HEADLINE: Off-Target News: When It's Guns, Media Miss Big Part Of
Picture

BYLINE: By JOHN R. LOTT JR. , Investor's Daily

BODY:
There continually seems to be some new crime committed with a gun.
When more than one person gets killed, the crimes get not only
national but international news coverage. On the other hand, when was
the last time that you heard the national evening news reporting about
a citizen using a gun to save lives?

Few people realize that people use guns defensively to stop about 2
million crimes a year, according to national surveys. Some of this
lopsided coverage is understandable: an innocent person's murder is
more newsworthy than a victim brandishing a gun and the attacker
running away, with no crime committed.

Unlike crimes avoided, bad events provide emotionally gripping
pictures. Yet covering only the bad events creates the impression that
guns only cost lives.

But this neither explains the dramatic heroic stories that are left
uncovered nor the crimes that are newsworthy enough to be covered but
for which important details are left out. Possibly the press doesn't
want to encourage vigilantism, possibly it has some other reason, but
stories where guns save lives never get more than minor local news
coverage.

Three of the recent 16 cases I know of illustrate where guns have
protected people, but the news coverage never extends beyond a short
report in the local media.

Bogalusa, La.: On Jan. 25, four men ages 17 to 25 attempted robbing a
woman dying of cancer at gunpoint. The woman, who weighs only 85
pounds, takes pain medication, including OxyContin, which the men
reportedly wanted to steal. A small newspaper described the plan: "One
guy went in on a pretense to visit. He was to open the door, then the
others were to rush in, put a gun on him and say 'Get down.' The
others were wearing ski masks." But the woman's 13-year-old son saw
the masked men before they broke into the house and got the family's
.20 gauge shotgun. He fired a shot, wounding one of the criminals and
causing the criminals to run away.

Englewood, Fla.: An enraged husband goes to a bar where his wife works
and attacks her with a knife. A couple of employees come to the wife's
aid but they are severely cut by the husband. He was stopped only when
a man with a permitted concealed handgun held the attacker at gunpoint
until the police arrived.

Rock Springs, Texas: Three illegal aliens broke into a pregnant
woman's home, 50 miles from the Mexican border. The woman, who was
awakened from a nap, saw one man in her house after he kicked open the
door. Two others were cutting through a screen window. She shot the
one in the house, killing him and causing the other two to flee.

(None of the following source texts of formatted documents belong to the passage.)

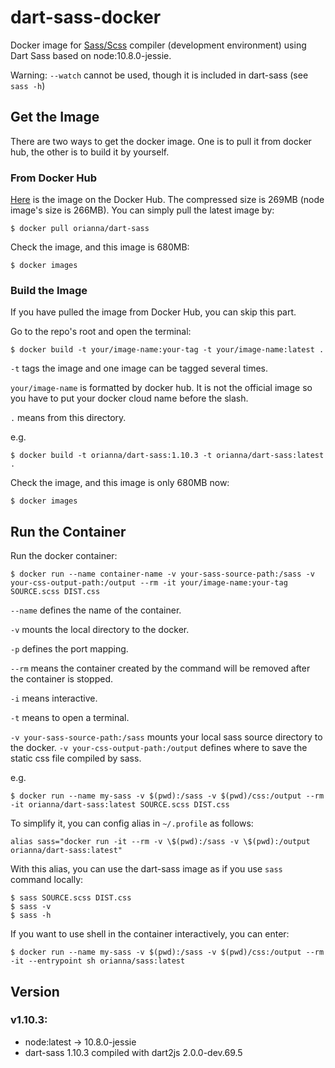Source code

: # dart-sass-docker
Docker image for [Sass/Scss](http://sass-lang.com/) compiler (development environment) using Dart Sass based on node:10.8.0-jessie.

Warning: `--watch` cannot be used, though it is included in dart-sass (see `sass -h`)

## Get the Image
There are two ways to get the docker image. One is to pull it from docker hub, the other is to build it by yourself. 

### From Docker Hub
[Here](https://hub.docker.com/r/orianna/dart-sass/) is the image on the Docker Hub. The compressed size is 269MB (node image's size is 266MB). 
You can simply pull the latest image by:
```shell
$ docker pull orianna/dart-sass
```

Check the image, and this image is 680MB:
```shell
$ docker images
```

### Build the Image
If you have pulled the image from Docker Hub, you can skip this part.

Go to the repo's root and open the terminal:
```shell
$ docker build -t your/image-name:your-tag -t your/image-name:latest .
```
`-t` tags the image and one image can be tagged several times.

`your/image-name` is formatted by docker hub. It is not the official image so you have to put your docker cloud name before the slash.

`.` means from this directory.

e.g.
```shell
$ docker build -t orianna/dart-sass:1.10.3 -t orianna/dart-sass:latest .
```

Check the image, and this image is only 680MB now:
```shell
$ docker images
```


## Run the Container
Run the docker container:
```shell
$ docker run --name container-name -v your-sass-source-path:/sass -v your-css-output-path:/output --rm -it your/image-name:your-tag SOURCE.scss DIST.css
```
`--name` defines the name of the container.

`-v` mounts the local directory to the docker.

`-p` defines the port mapping.

`--rm` means the container created by the command will be removed after the container is stopped.

`-i` means interactive.

`-t` means to open a terminal.

`-v your-sass-source-path:/sass` mounts your local sass source directory to the docker. `-v your-css-output-path:/output` defines where to save the static css file compiled by sass.

e.g.
```shell
$ docker run --name my-sass -v $(pwd):/sass -v $(pwd)/css:/output --rm -it orianna/dart-sass:latest SOURCE.scss DIST.css
```

To simplify it, you can config alias in `~/.profile` as follows:
```shell
alias sass="docker run -it --rm -v \$(pwd):/sass -v \$(pwd):/output orianna/dart-sass:latest"
```

With this alias, you can use the dart-sass image as if you use `sass` command locally:
```shell
$ sass SOURCE.scss DIST.css    
$ sass -v                      
$ sass -h                      
```

If you want to use shell in the container interactively, you can enter:
```shell
$ docker run --name my-sass -v $(pwd):/sass -v $(pwd)/css:/output --rm -it --entrypoint sh orianna/sass:latest
```

## Version
### v1.10.3:
- node:latest -> 10.8.0-jessie
- dart-sass 1.10.3 compiled with dart2js 2.0.0-dev.69.5 



 



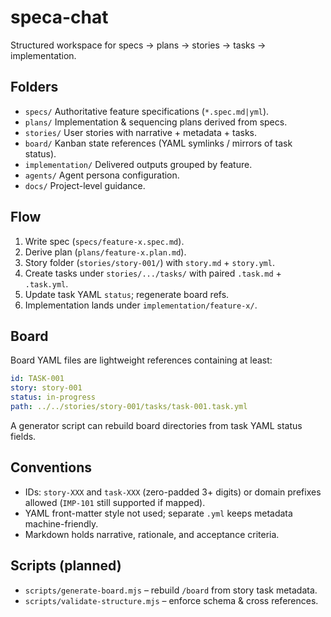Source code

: # speca-chat

Structured workspace for specs → plans → stories → tasks → implementation.

## Folders
- `specs/` Authoritative feature specifications (`*.spec.md|yml`).
- `plans/` Implementation & sequencing plans derived from specs.
- `stories/` User stories with narrative + metadata + tasks.
- `board/` Kanban state references (YAML symlinks / mirrors of task status).
- `implementation/` Delivered outputs grouped by feature.
- `agents/` Agent persona configuration.
- `docs/` Project-level guidance.

## Flow
1. Write spec (`specs/feature-x.spec.md`).
2. Derive plan (`plans/feature-x.plan.md`).
3. Story folder (`stories/story-001/`) with `story.md` + `story.yml`.
4. Create tasks under `stories/.../tasks/` with paired `.task.md` + `.task.yml`.
5. Update task YAML `status`; regenerate board refs.
6. Implementation lands under `implementation/feature-x/`.

## Board
Board YAML files are lightweight references containing at least:
```yaml
id: TASK-001
story: story-001
status: in-progress
path: ../../stories/story-001/tasks/task-001.task.yml
```
A generator script can rebuild board directories from task YAML status fields.

## Conventions
- IDs: `story-XXX` and `task-XXX` (zero-padded 3+ digits) or domain prefixes allowed (`IMP-101` still supported if mapped).
- YAML front-matter style not used; separate `.yml` keeps metadata machine-friendly.
- Markdown holds narrative, rationale, and acceptance criteria.

## Scripts (planned)
- `scripts/generate-board.mjs` – rebuild `/board` from story task metadata.
- `scripts/validate-structure.mjs` – enforce schema & cross references.

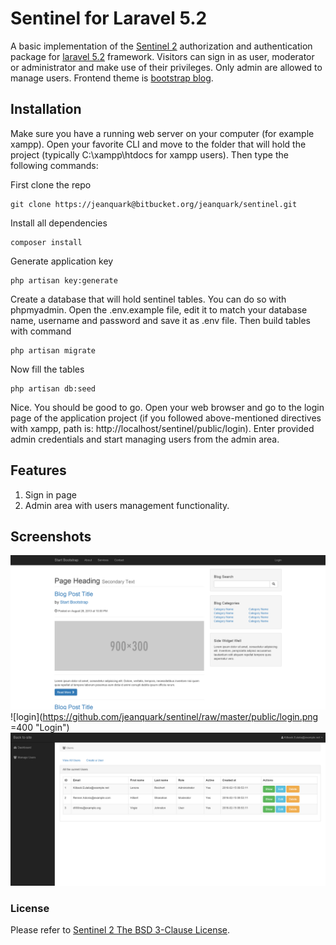 # Sentinel for Laravel 5.2

A basic implementation of the [Sentinel 2](https://cartalyst.com/manual/sentinel/2.0) authorization and authentication package for [laravel 5.2](https://laravel.com/docs/5.2) framework. Visitors can sign in as user, moderator or administrator and make use of their privileges. Only admin are allowed to manage users. Frontend theme is [bootstrap blog](http://startbootstrap.com/template-overviews/blog-home). 

## Installation

Make sure you have a running web server on your computer (for example xampp). Open your favorite CLI and move to the folder that will hold the project (typically C:\xampp\htdocs for xampp users). Then type the following commands: 

First clone the repo
```
git clone https://jeanquark@bitbucket.org/jeanquark/sentinel.git
```

Install all dependencies
```
composer install
```

Generate application key 
```
php artisan key:generate
```

Create a database that will hold sentinel tables. You can do so with phpmyadmin.
Open the .env.example file, edit it to match your database name, username and password and save it as .env file. Then build tables with command

```
php artisan migrate
```

Now fill the tables
```
php artisan db:seed
```

Nice. You should be good to go. Open your web browser and go to the login page of the application project (if you followed above-mentioned directives with xampp, path is: http://localhost/sentinel/public/login). Enter provided admin credentials and start managing users from the admin area.

## Features

1. Sign in page
2. Admin area with users management functionality.

## Screenshots

![homepage](https://github.com/jeanquark/sentinel/raw/master/public/homepage.png "Homepage")
![login](https://github.com/jeanquark/sentinel/raw/master/public/login.png =400 "Login")
![alt text](https://github.com/jeanquark/sentinel/raw/master/public/admin.png "Admin")

### License
Please refer to [Sentinel 2 The BSD 3-Clause License](https://github.com/cartalyst/sentinel/blob/2.0/LICENSE).
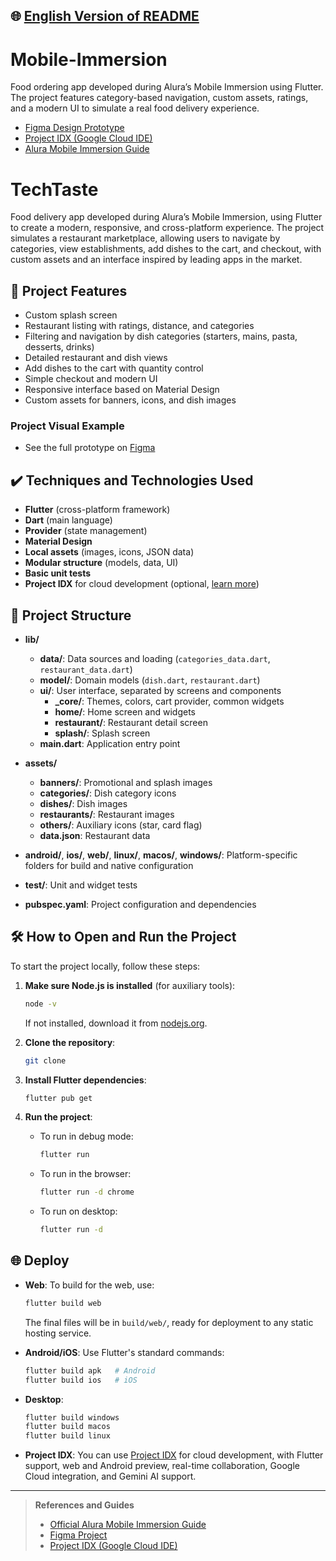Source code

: ## 🌐 [English Version of README](README_EN.md)

# Mobile-Immersion

Food ordering app developed during Alura’s Mobile Immersion using Flutter. The project features category-based navigation, custom assets, ratings, and a modern UI to simulate a real food delivery experience.

- [Figma Design Prototype](https://www.figma.com/design/5WKjBnTvAKTraWTRqsjK02/TechTaste-%7C-Imers%C3%A3o?node-id=7-47&p=f)
- [Project IDX (Google Cloud IDE)](https://idx.google.com/)
- [Alura Mobile Immersion Guide](https://grupoalura.notion.site/Imers-o-Mobile-Guia-de-Mergulho-1ba379bdd09b80e3ac18c8512f31530d?pvs=4)

# TechTaste

Food delivery app developed during Alura’s Mobile Immersion, using Flutter to create a modern, responsive, and cross-platform experience. The project simulates a restaurant marketplace, allowing users to navigate by categories, view establishments, add dishes to the cart, and checkout, with custom assets and an interface inspired by leading apps in the market.

## 🔨 Project Features

- Custom splash screen
- Restaurant listing with ratings, distance, and categories
- Filtering and navigation by dish categories (starters, mains, pasta, desserts, drinks)
- Detailed restaurant and dish views
- Add dishes to the cart with quantity control
- Simple checkout and modern UI
- Responsive interface based on Material Design
- Custom assets for banners, icons, and dish images

### Project Visual Example











































- See the full prototype on [Figma](https://www.figma.com/design/5WKjBnTvAKTraWTRqsjK02/TechTaste-%7C-Imers%C3%A3o?node-id=7-47&p=f)



## ✔️ Techniques and Technologies Used

- **Flutter** (cross-platform framework)
- **Dart** (main language)
- **Provider** (state management)
- **Material Design**
- **Local assets** (images, icons, JSON data)
- **Modular structure** (models, data, UI)
- **Basic unit tests**
- **Project IDX** for cloud development (optional, [learn more](https://idx.google.com/))

## 📁 Project Structure

- **lib/**
    - **data/**: Data sources and loading (`categories_data.dart`, `restaurant_data.dart`)
    - **model/**: Domain models (`dish.dart`, `restaurant.dart`)
    - **ui/**: User interface, separated by screens and components
        - **_core/**: Themes, colors, cart provider, common widgets
        - **home/**: Home screen and widgets
        - **restaurant/**: Restaurant detail screen
        - **splash/**: Splash screen
    - **main.dart**: Application entry point

- **assets/**
    - **banners/**: Promotional and splash images
    - **categories/**: Dish category icons
    - **dishes/**: Dish images
    - **restaurants/**: Restaurant images
    - **others/**: Auxiliary icons (star, card flag)
    - **data.json**: Restaurant data

- **android/**, **ios/**, **web/**, **linux/**, **macos/**, **windows/**: Platform-specific folders for build and native configuration

- **test/**: Unit and widget tests

- **pubspec.yaml**: Project configuration and dependencies

## 🛠️ How to Open and Run the Project

To start the project locally, follow these steps:

1. **Make sure Node.js is installed** (for auxiliary tools):
   ```bash
   node -v
   ```
   If not installed, download it from [nodejs.org](https://nodejs.org/).

2. **Clone the repository**:
   ```bash
   git clone 
   ```

3. **Install Flutter dependencies**:
   ```bash
   flutter pub get
   ```

4. **Run the project**:
    - To run in debug mode:
      ```bash
      flutter run
      ```
    - To run in the browser:
      ```bash
      flutter run -d chrome
      ```
    - To run on desktop:
      ```bash
      flutter run -d 
      ```

## 🌐 Deploy

- **Web**: To build for the web, use:
  ```bash
  flutter build web
  ```
  The final files will be in `build/web/`, ready for deployment to any static hosting service.

- **Android/iOS**: Use Flutter's standard commands:
  ```bash
  flutter build apk   # Android
  flutter build ios   # iOS
  ```

- **Desktop**:
  ```bash
  flutter build windows
  flutter build macos
  flutter build linux
  ```

- **Project IDX**: You can use [Project IDX](https://idx.google.com/) for cloud development, with Flutter support, web and Android preview, real-time collaboration, Google Cloud integration, and Gemini AI support.

---

> **References and Guides**
>
> - [Official Alura Mobile Immersion Guide](https://grupoalura.notion.site/Imers-o-Mobile-Guia-de-Mergulho-1ba379bdd09b80e3ac18c8512f31530d?pvs=4)
> - [Figma Project](https://www.figma.com/design/5WKjBnTvAKTraWTRqsjK02/TechTaste-%7C-Imers%C3%A3o?node-id=7-47&p=f)
> - [Project IDX (Google Cloud IDE)](https://idx.google.com/)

These examples are all too typical, but even more disturbing are the
stories that get news coverage but leave out how guns were used to
save lives. One example is the Jan. 16 shooting at the Appalachian Law
School in Virginia that left three dead. With all the massive
worldwide news coverage, everyone is familiar with the crime, but
almost no one knows how it was actually stopped. Out of hundreds of
stories, just four mentioned that the students who stopped the attack
had guns, and only two of those (both in local Virginia newspapers)
mentioned that the guns were used to force the killer to drop his gun.

Little Detail

The Washington Post simply wrote that the students "helped subdue" the
killer. Other media simply noted that: "Students tackled the man while
he was still armed," "Students tackled the gunman" or "Students ended
the rampage by confronting and then tackling the gunman, who dropped
his weapon." Many stories did mention the students had law enforcement
or military backgrounds, but provided no more detail on how they
stopped the attack.

Yet, as one of the students, Tracy Bridges, described what happened:
"I aimed my gun at him, and (the killer) tossed his gun down." It was
only then that the students tackled the killer. Bridges told this
story to over 50 reporters and said he was "shocked" by how the press
reports completely left out how he had used the gun to stop the
criminal.

Selectively reporting events endangers lives. It misinforms people
about the safest course of action when confronted by criminals.


John R. Lott Jr. is a resident scholar at the American Enterprise
Institute and the author of "More Guns, Less Crime."